Dataset entries:
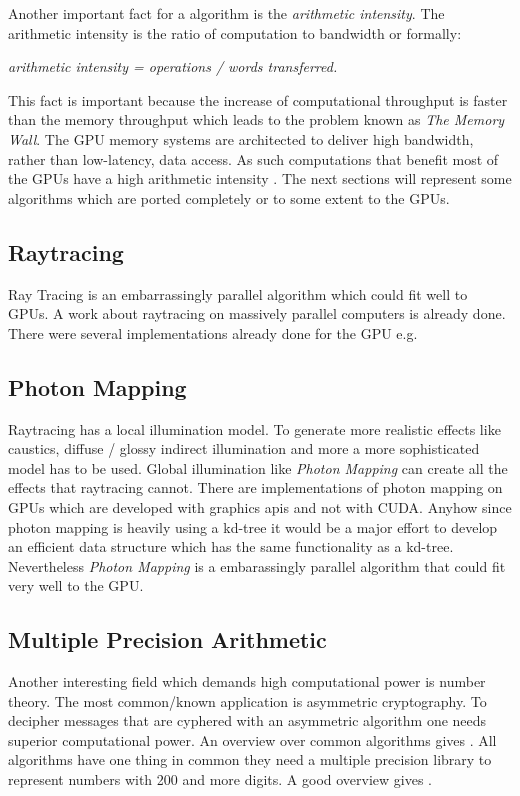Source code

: Another important fact for a algorithm is the \emph{arithmetic intensity}. The
arithmetic intensity is the ratio of computation to bandwidth or formally:
\begin{center} 
 \emph{arithmetic intensity = operations / words transferred.}
\end{center}
This fact is important because the increase of computational throughput is
faster than the memory throughput which leads to the problem known as \emph{The
Memory Wall}. The \gls{GPU} memory systems are architected to deliver high bandwidth,
rather than low-latency, data access. As such computations that benefit most of
the \glspl{GPU} have a high arithmetic intensity \citep{citeulike:3733428}. The next 
sections will represent some algorithms which are ported completely or to some 
extent to the \glspl{GPU}.

\subsection{Raytracing} %
\label{par:ray_tracing}
Ray Tracing \citep{citeulike:841961} is an embarrassingly parallel algorithm which
could fit well to \glspl{GPU}. A work about raytracing on
massively parallel computers \citep{citeulike:80546} is already done. 
There were several implementations already done for the GPU e.g. 

\subsection{Photon Mapping} %
\label{par:photon_mapping}
Raytracing has a local illumination model. To generate more realistic effects
like caustics, diffuse / glossy indirect illumination and more a more
sophisticated model has to be used. Global illumination like \emph{Photon
Mapping} \citep{citeulike:635695} can create all the effects that raytracing
cannot. There are implementations of photon mapping on GPUs
\citep{Purcell:2003:PMO} which are developed with graphics apis and not with
\gls{CUDA}. Anyhow since photon mapping is heavily using a kd-tree it would be a major
effort to develop an efficient data structure which has the same functionality
as a kd-tree. Nevertheless \emph{Photon Mapping} is a embarassingly parallel 
algorithm that could fit very well to the \gls{GPU}.


\subsection{Multiple Precision Arithmetic} %
\label{par:multiple_precision_arithmetic}
Another interesting field which demands high computational power is number
theory. The most common/known application is asymmetric cryptography. To
decipher messages that are cyphered with an asymmetric algorithm one needs
superior computational power. An overview over common algorithms gives
\citep{citeulike:3783254}. All algorithms have one thing in common they need a
multiple precision library to represent numbers with 200 and more digits. A good
overview gives \citep{citeulike:3783244}.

ABOUT THIS TASK >> Scan the entries above and return each line that holds "fact".

RESULT FOR THIS EXERCISE >>
: Another important fact for a algorithm is the \emph{arithmetic intensity}. The
This fact is important because the increase of computational throughput is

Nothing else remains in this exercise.